Understanding Probabilities in Investing
Understanding Probabilities in Investing
An important yet often overlooked aspect of investing is that while we are all aware of the high uncertainty involved, we seldom examine the probability distributions.
Let's consider three scenarios:
1. A stock has a 30% probability of gaining 50% and a 70% probability of gaining 40%, resulting in an expected return of 44%.
2. A stock has a 50% probability of gaining 50% and a 50% probability of gaining 30%, resulting in an expected return of 40%.
3. A stock has a 30% probability of gaining 60% and a 70% probability of gaining 15%, resulting in an expected return of 28.5%.
If you show me the expected returns, I would prefer the first one. However, if you show me the distributions, I would prefer the third one. Why? Because in a world with high uncertainty, the only way to survive consistently is to ensure that you can endure the worst-case scenario. Decisions based on distributions allow us to better manage downside risk.
Probability distributions also provide a perspective on how the world operates.
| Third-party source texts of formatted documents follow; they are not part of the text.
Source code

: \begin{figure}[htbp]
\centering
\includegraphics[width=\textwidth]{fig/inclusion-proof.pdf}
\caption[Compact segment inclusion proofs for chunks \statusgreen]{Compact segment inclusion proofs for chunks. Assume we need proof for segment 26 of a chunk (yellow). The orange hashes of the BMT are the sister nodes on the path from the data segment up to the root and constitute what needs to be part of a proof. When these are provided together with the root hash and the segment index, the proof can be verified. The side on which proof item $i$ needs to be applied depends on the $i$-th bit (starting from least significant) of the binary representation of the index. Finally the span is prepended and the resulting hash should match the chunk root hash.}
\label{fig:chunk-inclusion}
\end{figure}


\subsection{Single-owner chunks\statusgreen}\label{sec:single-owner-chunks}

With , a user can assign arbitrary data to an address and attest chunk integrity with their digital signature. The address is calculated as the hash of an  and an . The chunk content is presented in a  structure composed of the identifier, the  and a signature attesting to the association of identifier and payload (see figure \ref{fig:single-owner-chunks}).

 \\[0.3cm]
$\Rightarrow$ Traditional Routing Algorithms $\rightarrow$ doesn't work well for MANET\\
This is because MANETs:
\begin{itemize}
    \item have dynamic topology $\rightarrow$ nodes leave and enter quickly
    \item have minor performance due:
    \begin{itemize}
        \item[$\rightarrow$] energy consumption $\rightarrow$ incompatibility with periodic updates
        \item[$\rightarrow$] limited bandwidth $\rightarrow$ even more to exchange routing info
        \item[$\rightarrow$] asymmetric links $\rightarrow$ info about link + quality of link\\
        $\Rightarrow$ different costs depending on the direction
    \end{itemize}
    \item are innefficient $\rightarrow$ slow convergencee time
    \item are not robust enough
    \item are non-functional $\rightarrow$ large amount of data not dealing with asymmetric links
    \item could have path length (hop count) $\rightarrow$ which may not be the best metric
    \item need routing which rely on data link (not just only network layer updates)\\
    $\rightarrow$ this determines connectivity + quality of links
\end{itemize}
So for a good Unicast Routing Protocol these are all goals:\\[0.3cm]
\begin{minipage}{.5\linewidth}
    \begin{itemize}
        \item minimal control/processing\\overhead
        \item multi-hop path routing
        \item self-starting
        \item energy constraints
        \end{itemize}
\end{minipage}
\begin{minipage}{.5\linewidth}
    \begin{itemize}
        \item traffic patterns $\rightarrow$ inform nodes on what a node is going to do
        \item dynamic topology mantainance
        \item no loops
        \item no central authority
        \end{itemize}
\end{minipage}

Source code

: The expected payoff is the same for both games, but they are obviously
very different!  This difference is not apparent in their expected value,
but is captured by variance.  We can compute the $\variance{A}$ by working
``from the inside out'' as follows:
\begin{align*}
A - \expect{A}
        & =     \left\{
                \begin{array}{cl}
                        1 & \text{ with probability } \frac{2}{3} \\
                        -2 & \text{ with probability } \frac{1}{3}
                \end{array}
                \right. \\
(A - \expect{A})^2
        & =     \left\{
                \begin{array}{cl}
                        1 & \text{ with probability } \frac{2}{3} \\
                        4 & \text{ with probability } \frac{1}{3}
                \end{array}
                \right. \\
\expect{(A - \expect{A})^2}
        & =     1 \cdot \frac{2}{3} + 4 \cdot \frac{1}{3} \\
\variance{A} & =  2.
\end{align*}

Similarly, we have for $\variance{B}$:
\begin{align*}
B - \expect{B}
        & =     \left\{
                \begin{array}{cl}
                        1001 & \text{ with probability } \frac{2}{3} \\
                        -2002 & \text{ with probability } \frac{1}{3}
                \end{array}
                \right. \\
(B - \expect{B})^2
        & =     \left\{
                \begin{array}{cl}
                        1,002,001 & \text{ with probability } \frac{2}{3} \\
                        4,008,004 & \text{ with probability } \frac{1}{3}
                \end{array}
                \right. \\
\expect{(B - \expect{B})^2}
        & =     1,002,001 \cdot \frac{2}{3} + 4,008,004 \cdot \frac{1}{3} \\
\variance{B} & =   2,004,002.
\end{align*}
Many historical developments conform to what is known as a power law distribution, while others fit a normal distribution. Both are beautiful curves, but their meanings are entirely different. Take human lifespan as an example; it can be described as a normal distribution. The most important reason is not that the average has the highest frequency, but rather that the boundaries are very clear. Regardless of the expected lifespan figure, it will never exceed twice the average value. Similarly, height and weight can often be analyzed with a similar logic; for instance, if the average height is 170 cm, there will not be anyone with a height of 3.4 meters (excluding conditions like gigantism).
Many situations related to network effects and dissemination follow a power law distribution. In social networks, whether it's the number of followers, video views, or the R naught of infectious disease spread, power law distributions exhibit a notable characteristic: the probability of extreme endpoints occurring is much higher than one might expect.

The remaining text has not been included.